## Activity
Copy, word for word, the opening line of the data and each line after it until the line that contains "a commute purpose.", which is included. Leave the pictures out.

**** Source records ****

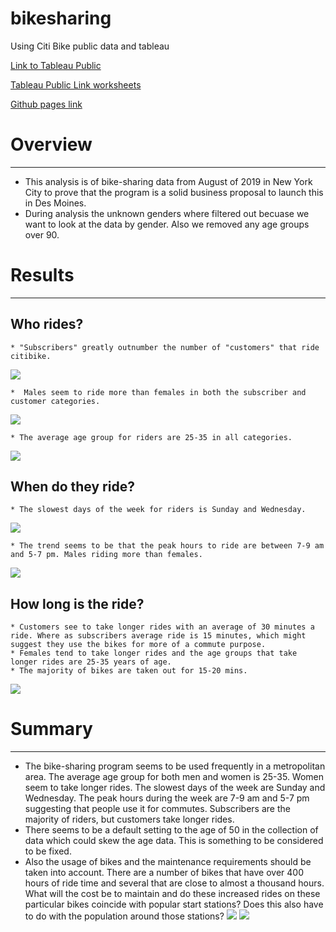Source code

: # bikesharing
Using Citi Bike public data and tableau

[Link to Tableau Public](https://public.tableau.com/app/profile/colleen8475)

[Tableau Public Link worksheets](https://public.tableau.com/app/profile/colleen8475/viz/Citibike_tableauchallenge/UserTripsbyGenderbyWeekday)

[Github pages link](https://collaff2.github.io/bikesharing/)


# Overview
----------------
 * This analysis is of bike-sharing data  from August of 2019 in New York City to prove that the program is a solid business proposal to launch this in Des Moines.
 * During analysis the unknown genders where filtered out becuase we want to look at the data by gender. Also we removed any age groups over 90.


# Results
------------------


## Who rides?
    * "Subscribers" greatly outnumber the number of "customers" that ride citibike.
  ![](Images/Trips%20by%20Usertype.png)
  
    *  Males seem to ride more than females in both the subscriber and customer categories.
  ![](Images/Trips%20by%20gender.png)

    * The average age group for riders are 25-35 in all categories.
  ![](Images/riders%20by%20age.png)

## When do they ride?
    * The slowest days of the week for riders is Sunday and Wednesday.
  ![](Images/Rides%20by%20weekday.png)

    * The trend seems to be that the peak hours to ride are between 7-9 am and 5-7 pm. Males riding more than females.
  ![](Images/Trips%20by%20gender.png)

## How long is the ride?
    * Customers see to take longer rides with an average of 30 minutes a ride. Where as subscribers average ride is 15 minutes, which might suggest they use the bikes for more of a commute purpose.
    * Females tend to take longer rides and the age groups that take longer rides are 25-35 years of age.
    * The majority of bikes are taken out for 15-20 mins.
  ![](Images/How%20long%20is%20the%20ride.png)


 # Summary
 ---------------------- 
   * The bike-sharing program seems to be used frequently in a metropolitan area. The average age group for both men and women is 25-35. Women seem to take longer rides. The slowest days of the week are Sunday and Wednesday. The peak hours during the week are 7-9 am and 5-7 pm suggesting that people use it for commutes. Subscribers are the majority of riders, but customers take longer rides.
   * There seems to be a default setting to the age of 50 in the collection of data which could skew the age data. This is something to be considered to be fixed.
   * Also  the usage of bikes and the maintenance requirements should be taken into account. There are a number of bikes that have over 400 hours of ride time and several that are close to almost a thousand hours. What will the cost be to maintain and do these increased rides on these particular bikes coincide with popular start stations? Does this also have to do with the population around those stations?
   ![](Images/Bike%20Maintenance.png)
   ![](Images/Top%2010%20stations.png)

****

## Result
Source code

: # bikesharing
Using Citi Bike public data and tableau

[Link to Tableau Public](https://public.tableau.com/app/profile/colleen8475)

[Tableau Public Link worksheets](https://public.tableau.com/app/profile/colleen8475/viz/Citibike_tableauchallenge/UserTripsbyGenderbyWeekday)

[Github pages link](https://collaff2.github.io/bikesharing/)


# Overview
----------------
 * This analysis is of bike-sharing data  from August of 2019 in New York City to prove that the program is a solid business proposal to launch this in Des Moines.
 * During analysis the unknown genders where filtered out becuase we want to look at the data by gender. Also we removed any age groups over 90.


# Results
------------------


## Who rides?
    * "Subscribers" greatly outnumber the number of "customers" that ride citibike.
  ![](Images/Trips%20by%20Usertype.png)
  
    *  Males seem to ride more than females in both the subscriber and customer categories.
  ![](Images/Trips%20by%20gender.png)

    * The average age group for riders are 25-35 in all categories.
  ![](Images/riders%20by%20age.png)

## When do they ride?
    * The slowest days of the week for riders is Sunday and Wednesday.
  ![](Images/Rides%20by%20weekday.png)

    * The trend seems to be that the peak hours to ride are between 7-9 am and 5-7 pm. Males riding more than females.
  ![](Images/Trips%20by%20gender.png)

## How long is the ride?
    * Customers see to take longer rides with an average of 30 minutes a ride. Where as subscribers average ride is 15 minutes, which might suggest they use the bikes for more of a commute purpose.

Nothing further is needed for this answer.